Out-of-the-box we provide an ItemSingleTapDetector which detects single touches on items and handles them according to your implementation. You provide the implementation to handle this gesture by setting a Callback on the ItemSingleTapDetector which implements the onItemSingleTap method. This method provides you with the ViewHolder and an integer representing the position of the item that has been clicked. The GridRecyclerView has several utility methods on it to help work with conversions from a position to a row or column index or vice versa. Specifically, they are the getColumnIndexForPosition(int position), getRowIndexForPosition(int position) and getPosition(int columnIndex, int rowIndex) methods.
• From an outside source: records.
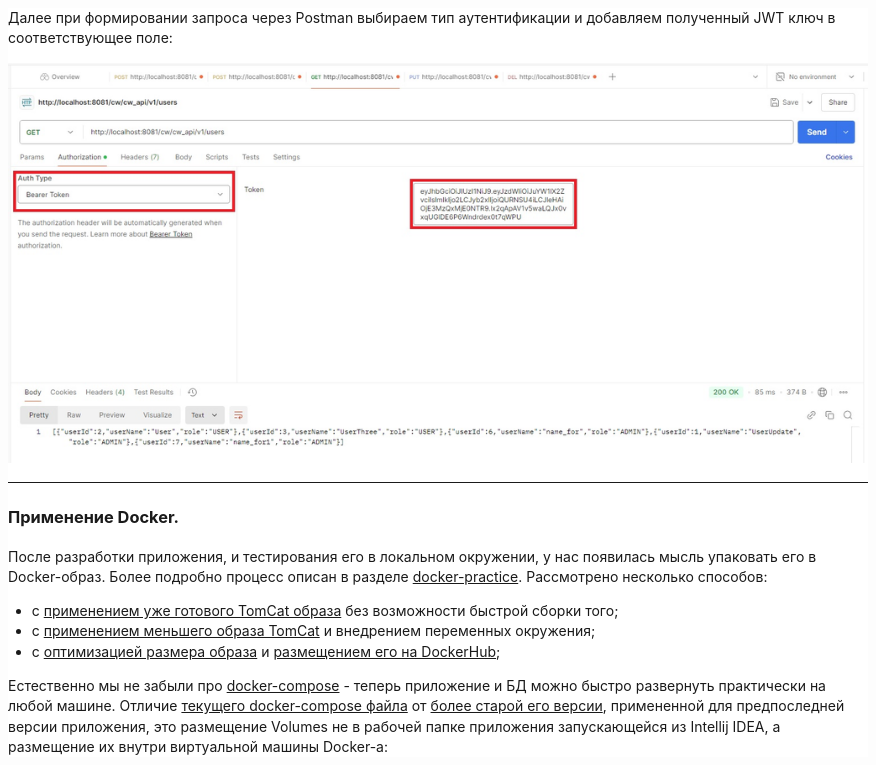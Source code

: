 Далее при формировании запроса через Postman выбираем тип аутентификации и добавляем полученный JWT ключ в соответствующее поле:

![Request_with_jwt_token](https://github.com/JcoderPaul/Evolution_app_development/blob/master/StepThree/Doc/pic/Request_with_jwt_token.jpg)
________________________________________________________________________________________________________________________
### Применение Docker.

После разработки приложения, и тестирования его в локальном окружении, у нас появилась мысль упаковать его в Docker-образ.
Более подробно процесс описан в разделе [docker-practice](https://github.com/JcoderPaul/Evolution_app_development/tree/master/StepThree/docker-practice).
Рассмотрено несколько способов: 
  - с [применением уже готового TomCat образа](https://github.com/JcoderPaul/Evolution_app_development/blob/master/StepThree/docker-practice/docker-files/chapter/Dicker_part_one.md) без возможности быстрой сборки того;
  - с [применением меньшего образа TomCat](https://github.com/JcoderPaul/Evolution_app_development/blob/master/StepThree/docker-practice/docker-files/chapter/Dicker_part_two.md) и внедрением переменных окружения;
  - с [оптимизацией размера образа](https://github.com/JcoderPaul/Evolution_app_development/blob/master/StepThree/docker-practice/docker-files/chapter/Dicker_part_three.md) и [размещением его на DockerHub](https://hub.docker.com/r/jcoderpaul/webapp/tags);

Естественно мы не забыли про [docker-compose](https://github.com/JcoderPaul/Evolution_app_development/blob/master/StepThree/docker-practice/docker-compose-file/docker-compose.yaml) - теперь приложение и БД можно быстро развернуть практически на любой машине.
Отличие [текущего docker-compose файла](https://github.com/JcoderPaul/Evolution_app_development/blob/master/StepThree/docker-practice/docker-compose-file/docker-compose.yaml) от [более старой его версии](https://github.com/JcoderPaul/Evolution_app_development/blob/master/StepTwo/docker-compose.yaml), примененной для предпоследней версии приложения,
это размещение Volumes не в рабочей папке приложения запускающейся из Intellij IDEA, а размещение их внутри виртуальной 
машины Docker-a:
For example, to display the item’s column and row index:

Java

ItemSingleTapDetector itemSingleTapDetector = new ItemSingleTapDetector(this);
itemSingleTapDetector.setChildViewFinder(new NearestInTouchBoundsChildViewFinder());
itemSingleTapDetector.setCallback(new ItemSingleTapDetector.Callback() {
    @Override
    public void onItemSingleTap(RecyclerView.ViewHolder holder, int position) {
        GridRecyclerView dataRecyclerView = shinobiGridView.getDataRecyclerView();
        int colIndex = dataRecyclerView.getColumnIndexForPosition(position);
        int rowIndex = dataRecyclerView.getRowIndexForPosition(position);
        Toast.makeText(getApplicationContext(), "Item with column index: " + colIndex + " and row index: " + rowIndex + " has been clicked!", Toast.LENGTH_SHORT).show();
    }
});
shinobiGridView.getDataRecyclerView().addOnItemTouchListener(itemSingleTapDetector);

C#

ItemSingleTapDetector itemSingleTapDetector = new ItemSingleTapDetector(this);
itemSingleTapDetector.SetChildViewFinder(new NearestInTouchBoundsChildViewFinder());
itemSingleTapDetector.SetCallback(new Callback(shinobiGridView));
shinobiGridView.DataRecyclerView.AddOnItemTouchListener(itemSingleTapDetector);
[...]

class Callback : Java.Lang.Object, ItemSingleTapDetector.ICallback
{
    readonly ShinobiGridView shinobiGridView;

    public Callback(ShinobiGridView shinobiGridView)
    {
       this.shinobiGridView = shinobiGridView;
    }

    public void OnItemSingleTap(RecyclerView.ViewHolder holder, int position)
    {
       GridRecyclerView dataRecyclerView = shinobiGridView.DataRecyclerView;
       int colIndex = dataRecyclerView.GetColumnIndexForPosition(position);
       int rowIndex = dataRecyclerView.GetRowIndexForPosition(position);
       Toast.MakeText(shinobiGridView.Context, "Item with column index: " + colIndex + " and row index: " + rowIndex + " has been clicked!", ToastLength.Short).Show();
    }
}

There is no requirement to use our provided implementation and if you need more flexibility then you can add your own to either GridRecyclerView.

Note: The default OnItemTouchListener on the ShinobiGridView listens for gesture events on the data items. There is no default OnItemTouchListener to listen for gestures on the column header items. You can of course add your own if you require.